Agora babem e tentem escolher qual dos 3 provar primeiro:


Adorei os três! Provei primeiro o de cumbaru, que ainda não conhecia e achei delicioso. Depois fui para o de pistache a também aprovei a combinação com o café. Por último, o de caipirinha, que fazendo jus ao nome, deixava aparecer bastante o gosto da cachaça, para diferenciá-lo de um simples brigadeiro de limão. Fiquei encantada! Novamente, meus parabéns aos chefs docentes e a todos os alunos do Senac!

AVESTRUZ EM CORES, SABORES E TEXTURAS - FIRULA´S CAFÉ


Pois bem, apesar das minhas lombrigas estarem felizes com os brigadeiro, elas estava ansiosas para a próxima apresentação. Como muita gente sabe, eu sou fã declarada dessa casa tão charmosa de Campo Grande, o Firula's Café. Tanto que, só aqui no blog já existem 2 posts em que eu falei sobre ele:



Ou seja, eu estava quase fazendo mandinga para ser sorteada a sentar na mesa de degustação. Mas, para minha felicidade plena, fui convidada pela Milla Resina, uma das sócias do Café, a fazer parte dos jurados.

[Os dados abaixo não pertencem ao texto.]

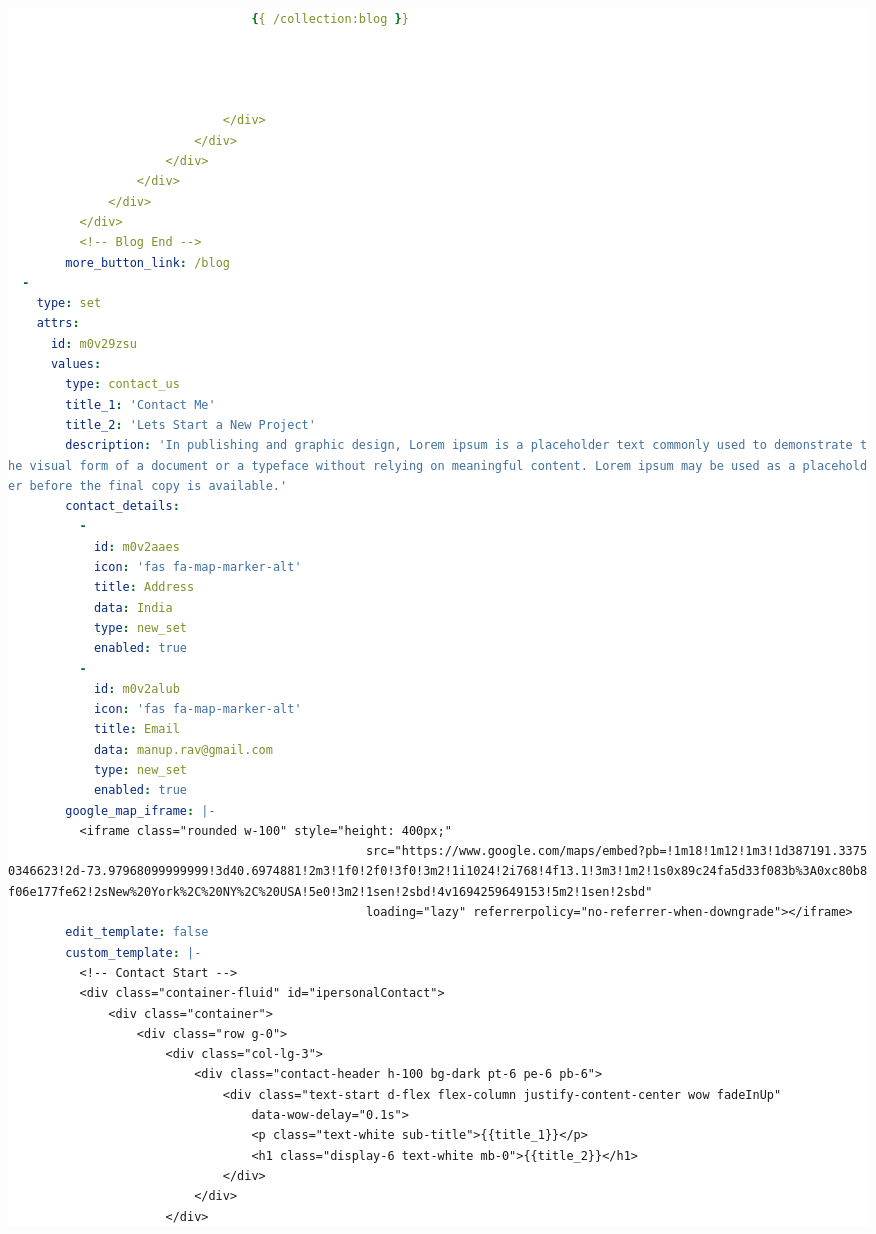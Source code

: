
 ```yaml
                                  {{ /collection:blog }}




                              </div>
                          </div>
                      </div>
                  </div>
              </div>
          </div>
          <!-- Blog End -->
        more_button_link: /blog
  -
    type: set
    attrs:
      id: m0v29zsu
      values:
        type: contact_us
        title_1: 'Contact Me'
        title_2: 'Lets Start a New Project'
        description: 'In publishing and graphic design, Lorem ipsum is a placeholder text commonly used to demonstrate the visual form of a document or a typeface without relying on meaningful content. Lorem ipsum may be used as a placeholder before the final copy is available.'
        contact_details:
          -
            id: m0v2aaes
            icon: 'fas fa-map-marker-alt'
            title: Address
            data: India
            type: new_set
            enabled: true
          -
            id: m0v2alub
            icon: 'fas fa-map-marker-alt'
            title: Email
            data: manup.rav@gmail.com
            type: new_set
            enabled: true
        google_map_iframe: |-
          <iframe class="rounded w-100" style="height: 400px;"
                                                  src="https://www.google.com/maps/embed?pb=!1m18!1m12!1m3!1d387191.33750346623!2d-73.97968099999999!3d40.6974881!2m3!1f0!2f0!3f0!3m2!1i1024!2i768!4f13.1!3m3!1m2!1s0x89c24fa5d33f083b%3A0xc80b8f06e177fe62!2sNew%20York%2C%20NY%2C%20USA!5e0!3m2!1sen!2sbd!4v1694259649153!5m2!1sen!2sbd"
                                                  loading="lazy" referrerpolicy="no-referrer-when-downgrade"></iframe>
        edit_template: false
        custom_template: |-
          <!-- Contact Start -->
          <div class="container-fluid" id="ipersonalContact">
              <div class="container">
                  <div class="row g-0">
                      <div class="col-lg-3">
                          <div class="contact-header h-100 bg-dark pt-6 pe-6 pb-6">
                              <div class="text-start d-flex flex-column justify-content-center wow fadeInUp"
                                  data-wow-delay="0.1s">
                                  <p class="text-white sub-title">{{title_1}}</p>
                                  <h1 class="display-6 text-white mb-0">{{title_2}}</h1>
                              </div>
                          </div>
                      </div>
```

Obrigada, Milla, foi um enorme prazer e me senti honrada!!

E vejam só a preocupação da equipe do Firula´s com apresentação deles: a mesa de degustação tinha jogo americano, talheres personalizados, apostila com os detalhes da receita e um presente para os jurados, um pacotinho de café do Firula´s.


Antes de executarem a receita, o outro sócio da casa, o Carlos, deu uma aula sobre o sous vide, uma técnica de cocção inovadora, à vácuo e em baixa temperatura, que garante a preservação de todas as características nutricionais, de cor e textura dos alimentos. Para nos dar uma melhor noção, ele passou pra gente a carne da avestruz já porcionada e embalada à vácuo:



Quem quiser saber mais detalhes sobre a técnica, visitem o site: http://www.sousvide.net.br/Sous_Vide_by_Gastronomy_Lab/home.html

Aí então foi a vez do chef Ricardo Cher entrar em ação. Assim, ele e Carlos foram executando a receita, nos explicando os motivos da escolha da carne de avestruz, como montar as 4 texturas, cores e sabores e o método de preparo dd crispy de couve, do purê de abóbora, da geleia de pimenta e da farofa de banana.




Depois de deixar a plateia toda curiosa e com fooome, vejam só que obra de arte chegou na nossa mesa. Eu ainda não tinha comido carne de avestruz e adorei. O sabor é parecido com carne de vaca e estava muito macia e saborosa. A couve, olha só, não leva uma pitada de tempero e estava divina! Eu adoro pratos assim, com diferentes possibilidades de degustação, que brinca com as nossas papilas. Tinha o vermelho agridoce, apimentado e gelatinoso da geleia; o aerado, adocicado e amarelo do purê de abóbora; o marom clarinho e a textura mais seca da farofa; e o verde crocante da couve. Tem como não amar??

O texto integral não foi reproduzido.